A fee of $1,500 was paid by her to her attorneys. This the court reduced to $1,000, and we are asked to reduce it still further, and to fix it at $500. Mrs. Orlamuende was unaccustomed to probate matters. She had to depend almost entirely upon her counsel. A claim was asserted against the estate for $4,000, which with the aid of her counsel she succeeded in defeating in toto. One Tillie Banta made a very extravagant claim for nursing Mr. Orlamuende. The claim was contested, but the Banta claim was finally filed for $1,040, which was much less than her claim as originally asserted, and which the administratrix succeeded in getting reduced still further, and which was settled for $876.68. The state made a claim for back taxes for six years, claiming that certain notes, stocks, and other securities had not been listed for taxation. The attorneys succeeded in defeating that claim. The court fixed this fee at $1,000, which was certainly low enough, in view of what we said in the cases of Axton v. Vance,
There was a book in the Lincoln Building Loan Association in the name of Paul Orlamuende, the value of which was $479.54, and we are asked to charge Mrs. Orlamuende with that; but she testifies that this was her property, that she desired to take out two books in this building and loan association, but under its rules was not permitted to do so, and that one of these was taken in her husband's name on that account. Mrs. Orlamuende claims her husband gave her an automobile, and the plaintiffs insist that she should be charged with this building and loan book and the automobile, and that she is not a competent witness to prove her ownership of them. Upon the question of her competency, we will say that ordinarily she would not be competent, but the plaintiffs took her deposition, and thereby waived the question of her competency. Without her evidence they have nothing to show anything about this building and loan stock or the automobile, and with her evidence it is shown that this was her property. Thus the court found that there was $2,500 to be added to this estate, one-half of which, of *722 course, would go to the administratrix as the widow of the decedent, and the court gave a judgment against her in favor of the plaintiffs for $1,250, with interest from April 14, 1927.

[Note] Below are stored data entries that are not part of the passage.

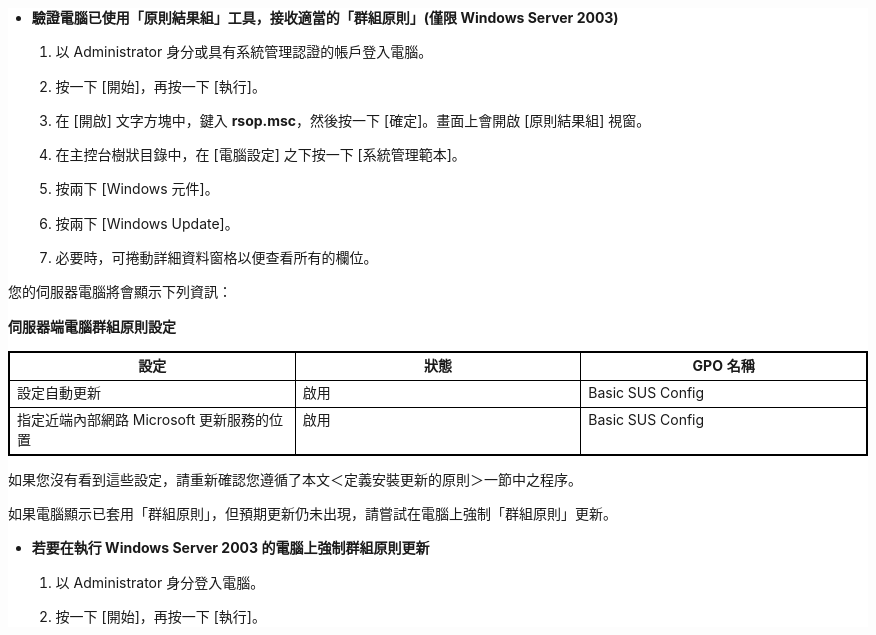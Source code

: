 -   **驗證電腦已使用「原則結果組」工具，接收適當的「群組原則」(僅限 Windows Server 2003)**
  
    1.  以 Administrator 身分或具有系統管理認證的帳戶登入電腦。
  
    2.  按一下 \[開始\]，再按一下 \[執行\]。
  
    3.  在 \[開啟\] 文字方塊中，鍵入 **rsop.msc**，然後按一下 \[確定\]。畫面上會開啟 \[原則結果組\] 視窗。
  
    4.  在主控台樹狀目錄中，在 \[電腦設定\] 之下按一下 \[系統管理範本\]。
  
    5.  按兩下 \[Windows 元件\]。
  
    6.  按兩下 \[Windows Update\]。
  
    7.  必要時，可捲動詳細資料窗格以便查看所有的欄位。
  
您的伺服器電腦將會顯示下列資訊：
  
**伺服器端電腦群組原則設定**

 
<p></p>

<table style="border:1px solid black;">
<colgroup>
<col width="33%" />
<col width="33%" />
<col width="33%" />
</colgroup>
<thead>
<tr class="header">
<th style="border:1px solid black;" >設定</th>
<th style="border:1px solid black;" >狀態</th>
<th style="border:1px solid black;" >GPO 名稱</th>
</tr>
</thead>
<tbody>
<tr class="odd">
<td style="border:1px solid black;">設定自動更新</td>
<td style="border:1px solid black;">啟用</td>
<td style="border:1px solid black;">Basic SUS Config</td>
</tr>
<tr class="even">
<td style="border:1px solid black;">指定近端內部網路 Microsoft 更新服務的位置</td>
<td style="border:1px solid black;">啟用</td>
<td style="border:1px solid black;">Basic SUS Config</td>
</tr>
</tbody>
</table>
  
如果您沒有看到這些設定，請重新確認您遵循了本文＜定義安裝更新的原則＞一節中之程序。
  
如果電腦顯示已套用「群組原則」，但預期更新仍未出現，請嘗試在電腦上強制「群組原則」更新。
  
-   **若要在執行 Windows Server 2003 的電腦上強制群組原則更新**
  
    1.  以 Administrator 身分登入電腦。
  
    2.  按一下 \[開始\]，再按一下 \[執行\]。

The plaintiffs insist that the interest should have been paid from the time she settled her accounts. Mrs. Orlamuende relies on section 3859, Kentucky Statutes, which she insists gives her two years in which to settle this estate before she is to be charged with any interest. We do not feel that we are called upon to construe this section of the statutes, or that it has any application here. She settled this estate on May 28, 1925, and she ought to be charged with interest from that date. That is not, however, sufficient excuse for the reversal of this judgment.
The judgment is affirmed, and Mrs. Orlamuende shall pay interest on this $1,250 from May 28, 1925.